Another project within her HHMI role was creating and running the Berkeley BioDesign Community. Before COVID, the student organization met weekly to work on “design-athons,” listen to guest speakers, and collaborate with other student clubs. Jafar is currently working on the group’s website, developing new projects for the DeCal course, and identifying other design competition opportunities.
Students creating 3D hand prosthetics in Bioinspired Design, a DeCal course Jafar teaches.
In addition, Jafar led a research team whose project for an international biodesign competition went on to the National Science Foundation’s I-Corps program. Using synthetic hornet silk—mimicking the material that hornets produce to keep their nests safe—her team used its electricity-conducting properties to create sustainable, thermoelectric, and thermoregulatory shelters. The project made it to the competition finals and the team is now working on turning the idea into a startup and applying for a patent.

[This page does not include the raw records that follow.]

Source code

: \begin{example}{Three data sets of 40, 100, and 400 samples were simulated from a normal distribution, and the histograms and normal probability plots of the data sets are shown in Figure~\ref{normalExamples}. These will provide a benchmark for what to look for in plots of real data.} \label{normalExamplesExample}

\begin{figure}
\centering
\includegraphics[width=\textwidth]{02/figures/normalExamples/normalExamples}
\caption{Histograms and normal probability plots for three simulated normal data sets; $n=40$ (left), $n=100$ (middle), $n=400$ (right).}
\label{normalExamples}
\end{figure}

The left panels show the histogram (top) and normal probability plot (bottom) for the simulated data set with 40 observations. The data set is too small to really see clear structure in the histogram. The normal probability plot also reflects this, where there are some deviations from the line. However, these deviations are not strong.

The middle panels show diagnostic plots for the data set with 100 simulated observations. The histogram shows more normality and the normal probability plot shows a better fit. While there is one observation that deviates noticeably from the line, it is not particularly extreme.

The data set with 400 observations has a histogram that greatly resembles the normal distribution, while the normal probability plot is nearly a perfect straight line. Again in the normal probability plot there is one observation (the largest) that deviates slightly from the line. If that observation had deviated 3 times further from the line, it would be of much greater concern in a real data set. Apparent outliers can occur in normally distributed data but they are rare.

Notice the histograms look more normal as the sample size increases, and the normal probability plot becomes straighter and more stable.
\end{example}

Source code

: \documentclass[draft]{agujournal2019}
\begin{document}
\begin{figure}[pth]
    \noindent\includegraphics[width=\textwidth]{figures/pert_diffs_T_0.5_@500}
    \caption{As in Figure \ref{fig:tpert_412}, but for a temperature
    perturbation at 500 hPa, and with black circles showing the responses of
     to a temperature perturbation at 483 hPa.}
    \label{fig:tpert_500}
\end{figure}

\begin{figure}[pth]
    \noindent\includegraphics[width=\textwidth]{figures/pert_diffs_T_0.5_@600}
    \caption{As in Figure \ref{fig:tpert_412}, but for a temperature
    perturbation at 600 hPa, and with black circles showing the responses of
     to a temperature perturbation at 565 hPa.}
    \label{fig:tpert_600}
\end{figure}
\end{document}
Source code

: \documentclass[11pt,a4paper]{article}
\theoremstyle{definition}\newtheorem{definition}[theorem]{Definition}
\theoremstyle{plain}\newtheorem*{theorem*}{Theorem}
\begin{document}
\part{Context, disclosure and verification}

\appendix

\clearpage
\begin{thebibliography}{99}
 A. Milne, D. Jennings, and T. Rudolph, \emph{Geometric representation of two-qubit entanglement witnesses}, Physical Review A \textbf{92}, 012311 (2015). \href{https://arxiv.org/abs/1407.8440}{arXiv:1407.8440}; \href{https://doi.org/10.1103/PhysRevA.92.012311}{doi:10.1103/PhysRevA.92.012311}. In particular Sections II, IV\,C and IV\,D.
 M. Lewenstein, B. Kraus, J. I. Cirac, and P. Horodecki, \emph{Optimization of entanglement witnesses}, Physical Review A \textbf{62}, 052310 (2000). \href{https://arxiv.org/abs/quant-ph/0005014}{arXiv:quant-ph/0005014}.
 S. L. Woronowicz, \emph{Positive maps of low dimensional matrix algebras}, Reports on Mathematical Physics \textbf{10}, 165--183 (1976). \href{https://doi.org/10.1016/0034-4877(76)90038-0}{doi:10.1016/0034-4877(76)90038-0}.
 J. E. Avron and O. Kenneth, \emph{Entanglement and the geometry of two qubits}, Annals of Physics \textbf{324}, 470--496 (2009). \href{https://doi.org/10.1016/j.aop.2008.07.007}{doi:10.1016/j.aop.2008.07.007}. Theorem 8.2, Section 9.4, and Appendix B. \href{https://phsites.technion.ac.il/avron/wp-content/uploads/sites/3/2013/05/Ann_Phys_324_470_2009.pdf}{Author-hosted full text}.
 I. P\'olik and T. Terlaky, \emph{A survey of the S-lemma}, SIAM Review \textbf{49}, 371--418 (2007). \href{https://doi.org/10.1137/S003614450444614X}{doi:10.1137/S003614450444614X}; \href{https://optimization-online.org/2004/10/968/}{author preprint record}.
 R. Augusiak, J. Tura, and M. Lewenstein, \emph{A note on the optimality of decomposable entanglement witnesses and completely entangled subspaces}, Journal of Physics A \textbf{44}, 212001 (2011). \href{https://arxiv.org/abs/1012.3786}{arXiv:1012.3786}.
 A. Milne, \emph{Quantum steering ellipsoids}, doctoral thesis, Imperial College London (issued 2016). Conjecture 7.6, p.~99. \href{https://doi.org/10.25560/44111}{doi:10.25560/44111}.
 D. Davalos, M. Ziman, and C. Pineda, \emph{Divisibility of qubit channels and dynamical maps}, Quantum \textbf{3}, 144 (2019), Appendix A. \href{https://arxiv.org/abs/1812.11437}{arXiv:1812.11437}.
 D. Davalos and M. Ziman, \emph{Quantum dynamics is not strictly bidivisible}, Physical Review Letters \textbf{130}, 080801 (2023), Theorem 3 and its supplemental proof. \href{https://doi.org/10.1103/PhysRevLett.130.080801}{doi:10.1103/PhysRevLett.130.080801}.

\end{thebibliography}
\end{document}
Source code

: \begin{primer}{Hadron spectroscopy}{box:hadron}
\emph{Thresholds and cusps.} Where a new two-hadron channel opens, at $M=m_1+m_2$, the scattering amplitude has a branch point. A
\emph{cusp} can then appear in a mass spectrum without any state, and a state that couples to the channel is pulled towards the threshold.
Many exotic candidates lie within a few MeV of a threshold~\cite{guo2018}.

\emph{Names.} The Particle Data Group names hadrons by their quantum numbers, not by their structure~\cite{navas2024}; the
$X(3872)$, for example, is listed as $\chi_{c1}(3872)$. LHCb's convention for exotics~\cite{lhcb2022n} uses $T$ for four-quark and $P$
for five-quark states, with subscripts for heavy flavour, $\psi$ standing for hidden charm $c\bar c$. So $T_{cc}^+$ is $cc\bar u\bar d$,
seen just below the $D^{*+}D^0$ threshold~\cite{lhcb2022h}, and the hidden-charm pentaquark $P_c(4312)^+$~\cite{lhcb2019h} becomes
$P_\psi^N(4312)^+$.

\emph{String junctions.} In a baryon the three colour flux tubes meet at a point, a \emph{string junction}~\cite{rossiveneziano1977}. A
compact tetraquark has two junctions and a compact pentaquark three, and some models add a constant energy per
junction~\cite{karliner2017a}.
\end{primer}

Finally, Jafar has just finished working with Professor Full to write a grant on discovery experiences for IB undergraduates. Jafar provided her undergrad perspective to identify what students want, what’s missing in the current curriculum, and how to address that gap. “I have a lot of ideas on how to change or add to the major, new classes and unique opportunities,” she says. At this writing, the grant was among the finalists being considered.
With such an accomplished undergraduate career behind her, what are her future plans? Jafar hopes to work for two years in research, then will apply for her PhD in immunology. The academic break will allow her to further refine her long-term goals.
Her advice to fellow undergrads is to be similarly open about creating their own paths. “IB is really vast and interdisciplinary, so take the time to explore your interests and don’t get too caught up in your grades,” she says. “That’s honestly what got me through Berkeley.”